Michel Onfray propose un périple sans chronologie qui commence avec Pline l’Ancien, en 79, au pied du Vésuve en éruption, pour s’achever autour d’un combat de gladiateurs. Il plaide en faveur de la lucidité des Romains et de leur pensée à l’opposé de la métaphysique grecque. Rome, loin d’être peuplée de penseurs éthérés comme Athènes, est habitée par des hommes d’honneur qui vénèrent l’amitié, la droiture, le courage, la fidélité et accessoirement, les dieux.

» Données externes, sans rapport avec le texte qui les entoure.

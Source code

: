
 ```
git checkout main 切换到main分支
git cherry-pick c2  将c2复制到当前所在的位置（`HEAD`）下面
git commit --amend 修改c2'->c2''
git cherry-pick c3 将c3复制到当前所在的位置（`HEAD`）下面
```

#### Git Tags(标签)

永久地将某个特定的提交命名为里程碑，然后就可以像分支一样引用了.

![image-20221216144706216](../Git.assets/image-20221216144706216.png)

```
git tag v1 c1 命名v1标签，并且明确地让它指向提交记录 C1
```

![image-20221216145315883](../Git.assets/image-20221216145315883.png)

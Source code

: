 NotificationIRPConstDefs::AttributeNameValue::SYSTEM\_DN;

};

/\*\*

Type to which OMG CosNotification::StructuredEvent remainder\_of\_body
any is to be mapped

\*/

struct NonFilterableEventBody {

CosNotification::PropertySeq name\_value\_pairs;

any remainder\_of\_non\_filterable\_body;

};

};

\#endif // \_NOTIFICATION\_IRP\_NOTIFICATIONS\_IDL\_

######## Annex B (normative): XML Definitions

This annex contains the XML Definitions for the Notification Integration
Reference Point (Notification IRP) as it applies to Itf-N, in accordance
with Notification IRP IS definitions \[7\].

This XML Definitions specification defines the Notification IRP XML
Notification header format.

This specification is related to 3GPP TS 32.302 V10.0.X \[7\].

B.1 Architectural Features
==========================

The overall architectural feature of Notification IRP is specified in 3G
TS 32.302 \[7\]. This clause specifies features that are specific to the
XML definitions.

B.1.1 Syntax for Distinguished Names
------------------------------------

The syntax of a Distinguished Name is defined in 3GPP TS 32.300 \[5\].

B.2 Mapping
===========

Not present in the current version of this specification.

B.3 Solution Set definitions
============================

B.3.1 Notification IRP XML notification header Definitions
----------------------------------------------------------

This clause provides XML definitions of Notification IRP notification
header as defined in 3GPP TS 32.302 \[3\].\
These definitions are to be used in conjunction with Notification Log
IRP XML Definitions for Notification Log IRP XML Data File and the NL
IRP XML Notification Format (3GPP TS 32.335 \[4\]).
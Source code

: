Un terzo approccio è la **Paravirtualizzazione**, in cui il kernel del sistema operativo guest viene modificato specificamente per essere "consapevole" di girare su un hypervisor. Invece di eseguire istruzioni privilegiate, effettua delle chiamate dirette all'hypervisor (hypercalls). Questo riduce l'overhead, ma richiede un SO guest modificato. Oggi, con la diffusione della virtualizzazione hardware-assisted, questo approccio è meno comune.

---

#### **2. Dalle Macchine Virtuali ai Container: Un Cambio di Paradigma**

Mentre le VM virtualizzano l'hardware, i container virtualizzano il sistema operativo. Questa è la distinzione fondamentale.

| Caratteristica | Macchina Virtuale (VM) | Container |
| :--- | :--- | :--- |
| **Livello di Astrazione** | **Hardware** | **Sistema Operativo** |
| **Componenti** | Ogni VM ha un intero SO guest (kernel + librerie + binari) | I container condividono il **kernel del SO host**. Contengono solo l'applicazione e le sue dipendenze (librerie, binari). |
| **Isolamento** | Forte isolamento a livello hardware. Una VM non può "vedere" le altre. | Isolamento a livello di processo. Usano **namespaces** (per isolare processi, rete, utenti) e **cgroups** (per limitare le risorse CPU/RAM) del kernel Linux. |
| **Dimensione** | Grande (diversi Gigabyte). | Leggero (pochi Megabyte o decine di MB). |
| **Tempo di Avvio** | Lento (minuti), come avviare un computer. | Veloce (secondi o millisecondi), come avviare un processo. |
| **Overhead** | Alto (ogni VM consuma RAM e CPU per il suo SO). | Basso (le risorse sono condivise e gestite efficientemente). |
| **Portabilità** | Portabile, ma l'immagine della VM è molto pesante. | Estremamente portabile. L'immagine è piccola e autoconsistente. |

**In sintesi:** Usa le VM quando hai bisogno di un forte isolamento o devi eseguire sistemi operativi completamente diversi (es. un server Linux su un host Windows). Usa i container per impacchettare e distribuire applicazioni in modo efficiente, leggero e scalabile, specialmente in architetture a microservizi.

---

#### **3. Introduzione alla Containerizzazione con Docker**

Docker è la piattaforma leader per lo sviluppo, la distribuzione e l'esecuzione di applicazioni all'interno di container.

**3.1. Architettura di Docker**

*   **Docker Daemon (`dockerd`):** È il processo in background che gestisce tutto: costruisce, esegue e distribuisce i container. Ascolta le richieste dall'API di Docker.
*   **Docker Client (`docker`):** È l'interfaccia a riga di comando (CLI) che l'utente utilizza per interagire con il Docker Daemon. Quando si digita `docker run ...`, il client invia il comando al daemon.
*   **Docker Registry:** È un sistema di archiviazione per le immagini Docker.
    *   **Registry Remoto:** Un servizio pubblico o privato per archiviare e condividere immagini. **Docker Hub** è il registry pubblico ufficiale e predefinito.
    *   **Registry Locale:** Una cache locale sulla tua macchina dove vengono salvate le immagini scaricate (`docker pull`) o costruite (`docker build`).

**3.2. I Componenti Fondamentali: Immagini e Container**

La philosophie romaine, tantôt épicurienne, tantôt stoïcienne, est avant tout pragmatique.
Sommaire
01Introduction
Michel Onfray avance avec méthode. Il a jugé à ce stade de sa carrière, qu’il convenait de revenir aux sources de ses premières émotions philosophiques. Il les doit à son maître, professeur de philosophie antique, Lucien Jerphagnon, à qui il rend hommage dans cet ouvrage. Il tient de lui que Rome était autre chose que la capitale d’un empire, elle abritait surtout une civilisation, une manière d’être, une immense communauté avec ses hiérarchies, soudée par des valeurs qui ont fait l’homme romain, « un soldat et un paysan », dit-il. Et cela même si la violence de notre point de vue contemporain, n’était pas absente du quotidien.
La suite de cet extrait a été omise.